The rationale for assessing the relationship between beta-tubulin gene mutations and paclitaxel resistance is based on the studies of Giannakakou et al. [7] and Gonzarez-Garay et al. [8], who found beta-tubulin gene mutations in ovarian cancer cell lines and hamster cells, respectively. Subsequently, Monzo et al. [9] reported beta-tublin gene mutations, predominantly at exon 4, in paclitaxel-resistant tumors from patients with advanced non-small cell lung cancer and proposed that such mutations could have a possible role in paclitaxel resistance by this cancer. However, in agreement with another recent report about gastric cancer [12], we did not find any mutations of the exon 4 GTP-binding site in advanced stage III and IV gastric cancer. Although we speculated that beta-tubulin gene mutations may be acquired changes that would occur more often in advanced tumors, investigation of 66 all advanced stage III or IV gastric cancers, found no such mutations. The sequences of 7 products with abnormally bands upstream of the GTP-binding site did not show any mutations, while the sequences of three downstream products corresponded to those of two previously described independent pseudogenes. In agreement with our results, similar finding have recently been obtained for several other tumors, namely lung cancer [13], breast cancer [14, 15], and ovarian cancer [16, 17]. Taken together, these investigations indicate that beta-tubulin gene mutations are not an important mechanism of paclitaxel resistance. To explain the findings of Monzo et al. [9], which have not been reproduced by other investigations including the present study, Kelley et al. suggested that the primers used in the early study did not discriminate beta tubulin from its pseudogenes [13]. Also, the first reports of beta-tubulin gene mutations were based on investigation of hamster cells [8] and ovarian cancer cell lines [7] after selection by exposure to paclitaxel, so direct extrapolation of these findings to human tumors is difficult.

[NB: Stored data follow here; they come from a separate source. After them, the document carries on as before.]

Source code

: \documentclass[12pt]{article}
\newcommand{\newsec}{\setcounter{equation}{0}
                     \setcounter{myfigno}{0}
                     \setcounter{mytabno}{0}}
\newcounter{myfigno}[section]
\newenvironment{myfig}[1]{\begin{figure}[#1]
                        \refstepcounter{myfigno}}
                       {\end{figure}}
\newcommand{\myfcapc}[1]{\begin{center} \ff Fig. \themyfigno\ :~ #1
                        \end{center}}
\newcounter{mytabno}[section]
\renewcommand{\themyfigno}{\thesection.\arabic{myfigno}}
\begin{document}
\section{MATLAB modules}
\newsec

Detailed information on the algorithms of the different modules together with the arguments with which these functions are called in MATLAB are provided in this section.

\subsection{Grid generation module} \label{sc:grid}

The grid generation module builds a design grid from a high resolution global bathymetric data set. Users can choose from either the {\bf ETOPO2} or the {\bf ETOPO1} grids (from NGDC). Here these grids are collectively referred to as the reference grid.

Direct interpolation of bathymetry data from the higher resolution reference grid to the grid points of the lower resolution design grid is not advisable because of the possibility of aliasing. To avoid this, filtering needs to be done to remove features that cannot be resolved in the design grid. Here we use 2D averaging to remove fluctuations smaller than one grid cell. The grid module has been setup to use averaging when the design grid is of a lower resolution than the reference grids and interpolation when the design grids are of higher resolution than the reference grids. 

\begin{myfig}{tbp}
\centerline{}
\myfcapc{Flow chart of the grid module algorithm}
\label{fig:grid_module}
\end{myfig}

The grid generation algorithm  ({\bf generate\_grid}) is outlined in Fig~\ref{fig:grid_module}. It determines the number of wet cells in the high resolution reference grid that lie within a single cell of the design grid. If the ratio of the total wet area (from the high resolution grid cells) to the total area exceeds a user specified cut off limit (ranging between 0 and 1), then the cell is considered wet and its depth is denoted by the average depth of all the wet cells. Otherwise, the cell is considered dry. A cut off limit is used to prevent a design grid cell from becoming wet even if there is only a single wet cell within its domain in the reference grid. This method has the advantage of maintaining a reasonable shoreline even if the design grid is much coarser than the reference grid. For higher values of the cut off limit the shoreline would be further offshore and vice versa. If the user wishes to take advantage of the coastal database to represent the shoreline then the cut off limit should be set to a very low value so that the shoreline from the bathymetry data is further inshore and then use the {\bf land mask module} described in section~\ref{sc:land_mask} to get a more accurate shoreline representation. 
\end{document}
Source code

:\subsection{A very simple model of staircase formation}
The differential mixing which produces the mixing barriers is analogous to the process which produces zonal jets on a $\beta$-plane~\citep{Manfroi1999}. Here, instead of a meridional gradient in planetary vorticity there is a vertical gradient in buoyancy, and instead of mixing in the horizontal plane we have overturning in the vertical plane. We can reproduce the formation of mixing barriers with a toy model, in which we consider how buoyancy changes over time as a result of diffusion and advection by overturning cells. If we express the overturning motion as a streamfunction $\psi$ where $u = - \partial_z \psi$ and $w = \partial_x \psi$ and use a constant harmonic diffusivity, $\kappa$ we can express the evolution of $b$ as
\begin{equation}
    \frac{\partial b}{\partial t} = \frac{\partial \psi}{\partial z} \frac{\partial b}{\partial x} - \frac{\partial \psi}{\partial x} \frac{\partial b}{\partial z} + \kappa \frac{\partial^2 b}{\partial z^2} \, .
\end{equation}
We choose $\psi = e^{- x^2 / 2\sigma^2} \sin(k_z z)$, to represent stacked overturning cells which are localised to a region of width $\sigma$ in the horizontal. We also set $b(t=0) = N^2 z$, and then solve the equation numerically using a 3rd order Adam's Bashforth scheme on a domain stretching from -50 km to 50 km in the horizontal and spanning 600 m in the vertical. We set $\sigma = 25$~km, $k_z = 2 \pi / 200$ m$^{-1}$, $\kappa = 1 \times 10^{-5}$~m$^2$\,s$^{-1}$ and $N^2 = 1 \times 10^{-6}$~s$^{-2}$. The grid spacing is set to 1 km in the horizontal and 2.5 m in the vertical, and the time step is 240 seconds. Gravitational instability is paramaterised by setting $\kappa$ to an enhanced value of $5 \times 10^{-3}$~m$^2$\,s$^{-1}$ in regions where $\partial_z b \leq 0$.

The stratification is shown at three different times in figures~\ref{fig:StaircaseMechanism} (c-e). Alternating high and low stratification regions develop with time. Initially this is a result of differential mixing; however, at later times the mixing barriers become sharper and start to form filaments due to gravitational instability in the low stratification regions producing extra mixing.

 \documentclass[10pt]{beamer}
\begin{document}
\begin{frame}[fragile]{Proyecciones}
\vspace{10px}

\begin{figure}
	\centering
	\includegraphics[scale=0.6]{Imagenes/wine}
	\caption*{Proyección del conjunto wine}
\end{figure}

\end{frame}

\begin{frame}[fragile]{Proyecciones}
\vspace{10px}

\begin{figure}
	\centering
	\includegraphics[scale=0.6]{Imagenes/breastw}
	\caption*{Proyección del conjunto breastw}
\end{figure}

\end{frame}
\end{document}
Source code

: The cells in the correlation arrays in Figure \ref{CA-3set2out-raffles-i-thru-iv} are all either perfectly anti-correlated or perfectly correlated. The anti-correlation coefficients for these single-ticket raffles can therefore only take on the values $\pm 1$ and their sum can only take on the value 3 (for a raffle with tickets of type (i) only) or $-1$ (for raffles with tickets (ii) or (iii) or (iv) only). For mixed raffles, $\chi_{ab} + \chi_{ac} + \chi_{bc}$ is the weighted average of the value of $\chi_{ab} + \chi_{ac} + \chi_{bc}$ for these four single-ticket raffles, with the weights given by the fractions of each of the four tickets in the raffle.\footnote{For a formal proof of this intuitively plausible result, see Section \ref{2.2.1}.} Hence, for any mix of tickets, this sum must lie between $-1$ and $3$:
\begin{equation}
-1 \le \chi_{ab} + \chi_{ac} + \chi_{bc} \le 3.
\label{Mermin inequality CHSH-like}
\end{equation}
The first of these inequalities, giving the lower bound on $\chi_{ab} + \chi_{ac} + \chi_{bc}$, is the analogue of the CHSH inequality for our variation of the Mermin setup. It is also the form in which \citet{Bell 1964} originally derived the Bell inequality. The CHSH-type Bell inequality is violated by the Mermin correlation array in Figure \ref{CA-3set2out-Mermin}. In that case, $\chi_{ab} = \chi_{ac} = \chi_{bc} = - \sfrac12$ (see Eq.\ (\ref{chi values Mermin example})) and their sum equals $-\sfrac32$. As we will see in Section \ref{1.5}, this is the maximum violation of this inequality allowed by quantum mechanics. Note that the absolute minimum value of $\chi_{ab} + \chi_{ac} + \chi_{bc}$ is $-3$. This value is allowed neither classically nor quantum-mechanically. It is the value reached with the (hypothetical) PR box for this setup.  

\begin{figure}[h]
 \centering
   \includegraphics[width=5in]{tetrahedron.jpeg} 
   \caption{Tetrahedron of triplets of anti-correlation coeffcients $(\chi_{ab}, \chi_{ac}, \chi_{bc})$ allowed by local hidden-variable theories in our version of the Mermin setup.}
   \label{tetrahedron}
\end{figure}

In the present study, we analyzed beta-tubulin gene mutations in gastric cancer tissue, obtained by endoscopic biopsiy of the tumor surface. Therefore, it should be noted that the results may not reflect the characteristics of deeper part of the tumor. However, in patients who cannot undergo surgery, we have to collect information about chemoresistance from samples obtained by endoscopic biopsy. Thus, the problem which now confronts us is how to obtain information from such tiny superficial tumor samples. In contexts, beta-tubulin may not be a good marker for predicting chemoresistance to taxanes in patients with gastric cancer. For example, analysis of single nucleotide polymorphism may be a useful marker for expecting chemotherapeutic efficacy or toxity [18].

In conclusion, our findings indicate that beta-tubulin exon 4 is very well conserved even in advanced stage III or IV gastric cancer, making it very unlikely that variations in the response to treatment with taxanes are caused by mutations of this gene. Further investigation of alternative mechanisms of taxane resistance is warranted, including P-glycoprotein overexpression [18, 19], differential beta-tubulin isotype expression [18, 20, 21], and deregulation of apoptosis [18, 22–24]. Such studies are necessary to predict the response of individual patients to this agent.